The paper tackles the problem of incorporating risk into combinatorial decisions under uncertainty for multi-robot coordination, formulating a discrete submodular maximization problem using Conditional-Value-at-Risk (CVaR) and proposing a Sequential Greedy Algorithm with a constant-factor approximation guarantee and polynomial runtime, demonstrated through simulations in vehicle assignment and sensor selection case studies.

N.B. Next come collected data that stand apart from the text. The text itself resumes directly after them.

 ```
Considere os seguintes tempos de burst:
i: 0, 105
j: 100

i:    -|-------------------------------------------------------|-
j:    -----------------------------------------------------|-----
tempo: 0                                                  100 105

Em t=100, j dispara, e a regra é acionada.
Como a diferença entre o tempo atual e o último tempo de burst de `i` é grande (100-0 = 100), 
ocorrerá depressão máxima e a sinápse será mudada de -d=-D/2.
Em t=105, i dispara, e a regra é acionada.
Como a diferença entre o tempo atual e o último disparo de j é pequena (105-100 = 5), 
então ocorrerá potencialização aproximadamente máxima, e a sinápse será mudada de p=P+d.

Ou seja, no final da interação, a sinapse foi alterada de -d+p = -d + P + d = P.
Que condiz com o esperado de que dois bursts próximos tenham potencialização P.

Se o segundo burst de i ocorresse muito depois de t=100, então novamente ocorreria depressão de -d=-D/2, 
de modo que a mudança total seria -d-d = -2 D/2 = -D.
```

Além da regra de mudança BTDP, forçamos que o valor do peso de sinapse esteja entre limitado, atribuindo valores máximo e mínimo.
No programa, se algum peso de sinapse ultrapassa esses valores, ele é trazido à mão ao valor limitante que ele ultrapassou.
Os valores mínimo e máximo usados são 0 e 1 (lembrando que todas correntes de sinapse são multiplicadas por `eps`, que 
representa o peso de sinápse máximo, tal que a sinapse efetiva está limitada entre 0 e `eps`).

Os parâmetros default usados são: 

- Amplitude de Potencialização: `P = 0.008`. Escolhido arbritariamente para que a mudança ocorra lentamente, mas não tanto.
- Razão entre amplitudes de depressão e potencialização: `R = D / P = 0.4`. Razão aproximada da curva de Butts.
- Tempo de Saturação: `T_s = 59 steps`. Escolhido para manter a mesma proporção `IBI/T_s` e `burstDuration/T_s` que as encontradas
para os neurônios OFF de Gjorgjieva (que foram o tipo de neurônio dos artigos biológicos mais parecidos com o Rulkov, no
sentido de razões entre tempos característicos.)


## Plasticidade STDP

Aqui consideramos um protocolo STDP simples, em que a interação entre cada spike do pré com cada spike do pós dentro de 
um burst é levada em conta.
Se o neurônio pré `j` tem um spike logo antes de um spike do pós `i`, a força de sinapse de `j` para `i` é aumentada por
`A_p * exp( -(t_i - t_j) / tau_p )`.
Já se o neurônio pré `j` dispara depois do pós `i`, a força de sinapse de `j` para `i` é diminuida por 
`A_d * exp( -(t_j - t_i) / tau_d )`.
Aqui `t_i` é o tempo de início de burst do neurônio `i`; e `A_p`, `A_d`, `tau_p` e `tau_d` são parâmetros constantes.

We study the problem of incorporating risk while making combinatorial decisions under uncertainty. We formulate a discrete submodular maximization problem for selecting a set using Conditional-Value-at-Risk (CVaR), a risk metric commonly used in financial analysis. While CVaR has recently been used in optimization of linear cost functions in robotics, we take the first step towards extending this to discrete submodular optimization and provide several positive results. Specifically, we propose the Sequential Greedy Algorithm that provides an approximation guarantee on finding the maxima of the CVaR cost function under a matroidal constraint. The approximation guarantee shows that the solution produced by our algorithm is within a constant factor of the optimal and an additive term that depends on the optimal. Our analysis uses the curvature of the submodular set function, and proves that the algorithm runs in polynomial time. This formulates a number of combinatorial optimization problems that appear in robotics. We use two such problems, vehicle assignment under uncertainty for mobility-on-demand and sensor selection with failures for environmental monitoring, as case studies to demonstrate the efficacy of our formulation. In particular, for the mobility-on-demand study, we propose an online triggering assignment algorithm that triggers a new assignment only can potentially lead to reducing the waiting time at demand locations. We verify the performance of the Sequential Greedy Algorithm and the online triggering assignment algorithm through simulations.